#A OPIATE WITHDRAWL DIARIE DRIVER#
7 Regarding extended-release naltrexone, practice guidelines dictate that the patient must be abstinent for 7–10 days before receiving the medication, which is administered intramuscularly, and studies have shown that this time gap is a strong driver of both failure to initiate treatment and relapse, largely because of the withdrawal discomfort patients can experience.

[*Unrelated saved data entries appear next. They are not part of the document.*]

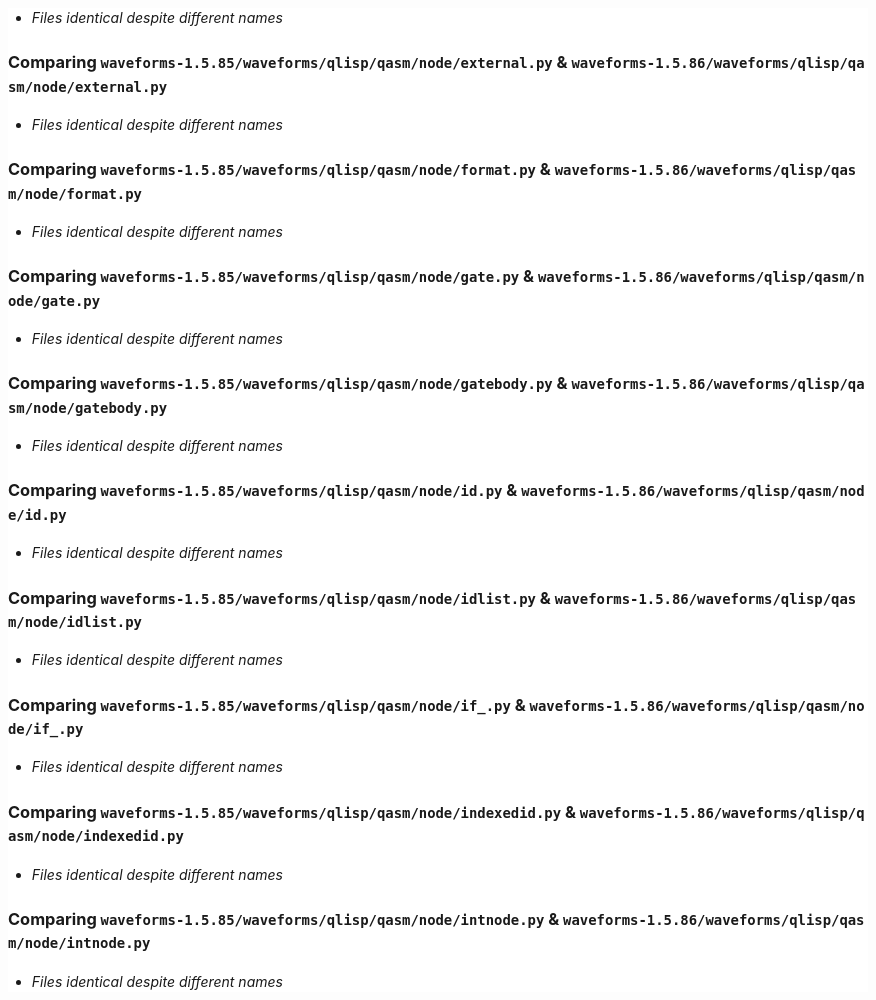  * *Files identical despite different names*

### Comparing `waveforms-1.5.85/waveforms/qlisp/qasm/node/external.py` & `waveforms-1.5.86/waveforms/qlisp/qasm/node/external.py`

 * *Files identical despite different names*

### Comparing `waveforms-1.5.85/waveforms/qlisp/qasm/node/format.py` & `waveforms-1.5.86/waveforms/qlisp/qasm/node/format.py`

 * *Files identical despite different names*

### Comparing `waveforms-1.5.85/waveforms/qlisp/qasm/node/gate.py` & `waveforms-1.5.86/waveforms/qlisp/qasm/node/gate.py`

 * *Files identical despite different names*

### Comparing `waveforms-1.5.85/waveforms/qlisp/qasm/node/gatebody.py` & `waveforms-1.5.86/waveforms/qlisp/qasm/node/gatebody.py`

 * *Files identical despite different names*

### Comparing `waveforms-1.5.85/waveforms/qlisp/qasm/node/id.py` & `waveforms-1.5.86/waveforms/qlisp/qasm/node/id.py`

 * *Files identical despite different names*

### Comparing `waveforms-1.5.85/waveforms/qlisp/qasm/node/idlist.py` & `waveforms-1.5.86/waveforms/qlisp/qasm/node/idlist.py`

 * *Files identical despite different names*

### Comparing `waveforms-1.5.85/waveforms/qlisp/qasm/node/if_.py` & `waveforms-1.5.86/waveforms/qlisp/qasm/node/if_.py`

 * *Files identical despite different names*

### Comparing `waveforms-1.5.85/waveforms/qlisp/qasm/node/indexedid.py` & `waveforms-1.5.86/waveforms/qlisp/qasm/node/indexedid.py`

 * *Files identical despite different names*

### Comparing `waveforms-1.5.85/waveforms/qlisp/qasm/node/intnode.py` & `waveforms-1.5.86/waveforms/qlisp/qasm/node/intnode.py`

 * *Files identical despite different names*
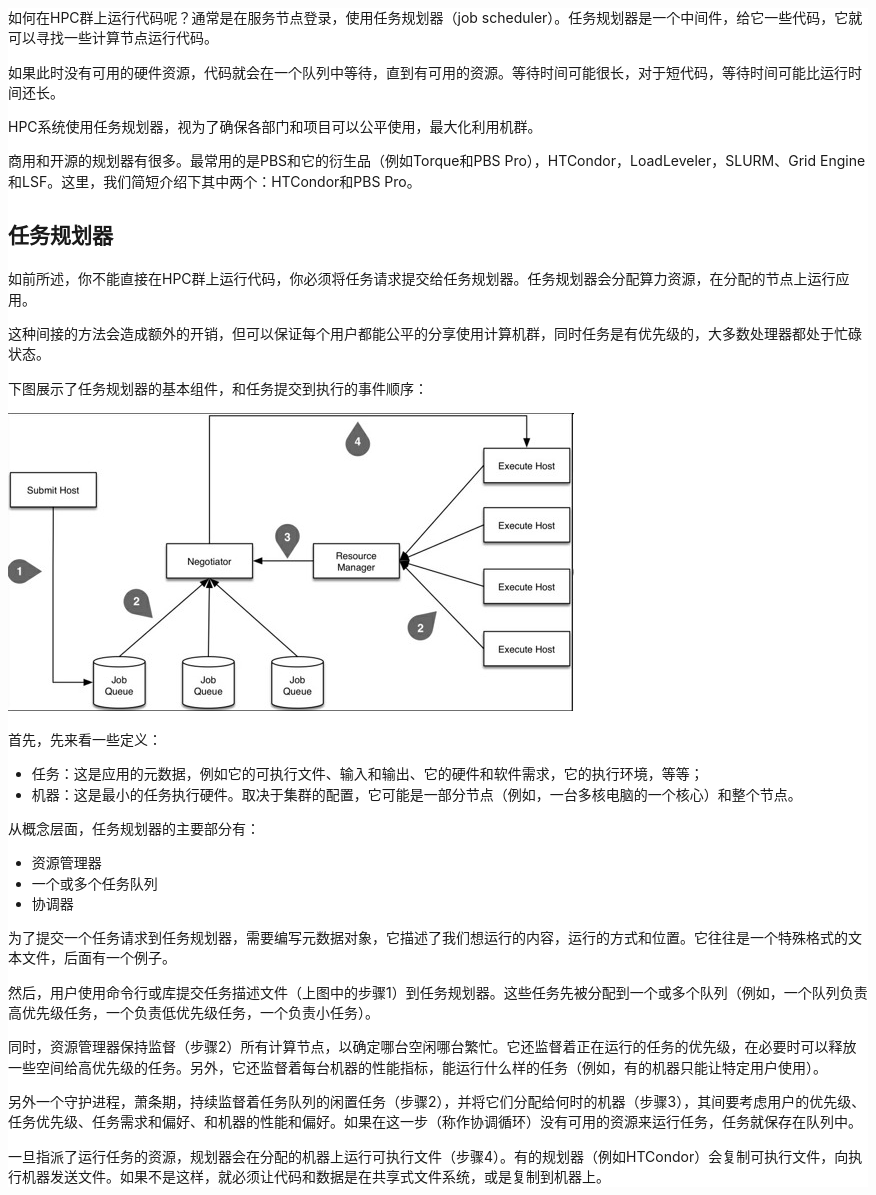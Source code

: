 如何在HPC群上运行代码呢？通常是在服务节点登录，使用任务规划器（job scheduler）。任务规划器是一个中间件，给它一些代码，它就可以寻找一些计算节点运行代码。

如果此时没有可用的硬件资源，代码就会在一个队列中等待，直到有可用的资源。等待时间可能很长，对于短代码，等待时间可能比运行时间还长。

HPC系统使用任务规划器，视为了确保各部门和项目可以公平使用，最大化利用机群。

商用和开源的规划器有很多。最常用的是PBS和它的衍生品（例如Torque和PBS Pro），HTCondor，LoadLeveler，SLURM、Grid Engine和LSF。这里，我们简短介绍下其中两个：HTCondor和PBS Pro。

## 任务规划器

如前所述，你不能直接在HPC群上运行代码，你必须将任务请求提交给任务规划器。任务规划器会分配算力资源，在分配的节点上运行应用。

这种间接的方法会造成额外的开销，但可以保证每个用户都能公平的分享使用计算机群，同时任务是有优先级的，大多数处理器都处于忙碌状态。

下图展示了任务规划器的基本组件，和任务提交到执行的事件顺序：

![](img/22bd53e4e0f6cb0e5931a9e551da7220.jpg)

首先，先来看一些定义：

*   任务：这是应用的元数据，例如它的可执行文件、输入和输出、它的硬件和软件需求，它的执行环境，等等；
*   机器：这是最小的任务执行硬件。取决于集群的配置，它可能是一部分节点（例如，一台多核电脑的一个核心）和整个节点。

从概念层面，任务规划器的主要部分有：

*   资源管理器
*   一个或多个任务队列
*   协调器

为了提交一个任务请求到任务规划器，需要编写元数据对象，它描述了我们想运行的内容，运行的方式和位置。它往往是一个特殊格式的文本文件，后面有一个例子。

然后，用户使用命令行或库提交任务描述文件（上图中的步骤1）到任务规划器。这些任务先被分配到一个或多个队列（例如，一个队列负责高优先级任务，一个负责低优先级任务，一个负责小任务）。

同时，资源管理器保持监督（步骤2）所有计算节点，以确定哪台空闲哪台繁忙。它还监督着正在运行的任务的优先级，在必要时可以释放一些空间给高优先级的任务。另外，它还监督着每台机器的性能指标，能运行什么样的任务（例如，有的机器只能让特定用户使用）。

另外一个守护进程，萧条期，持续监督着任务队列的闲置任务（步骤2），并将它们分配给何时的机器（步骤3），其间要考虑用户的优先级、任务优先级、任务需求和偏好、和机器的性能和偏好。如果在这一步（称作协调循环）没有可用的资源来运行任务，任务就保存在队列中。

一旦指派了运行任务的资源，规划器会在分配的机器上运行可执行文件（步骤4）。有的规划器（例如HTCondor）会复制可执行文件，向执行机器发送文件。如果不是这样，就必须让代码和数据是在共享式文件系统，或是复制到机器上。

2 Additionally, when patients transition from methadone to buprenorphine, a taper is usually necessary, and emergent withdrawal symptoms often complicate this transition. 5, 6 Withdrawal treatment is usually the first step in stabilising patients with opioid use disorder onto MOUD. 3 Standards of care include medications for opioid use disorder (MOUD)-either partial (buprenorphine) or full (methadone) μ-opioid receptor agonists, or antagonist treatment, namely, monthly, injectable extended-release naltrexone. 4 Further, managing opioid withdrawal is also relevant for the treatment of opioid use disorder. 3 For patients with CNCP taking long-term prescription opioids, opioid withdrawal is a major obstacle to successfully decreasing opioid dose or discontinuing opioid therapy altogether. 2 Although conventionally considered non-life threatening, the clinical manifestations of opioid withdrawal can lead to severe fluid loss and electrolyte abnormalities that result in haemodynamic instability and death necessitating, per Kraepelin’s dictum, astute clinical management.

Opioid withdrawal is an important clinical syndrome that can cause considerable discomfort, perpetuate drug-seeking behaviour, and preclude engagement in appropriate treatment in patients with opioid use disorder and chronic, non-cancer pain (CNCP).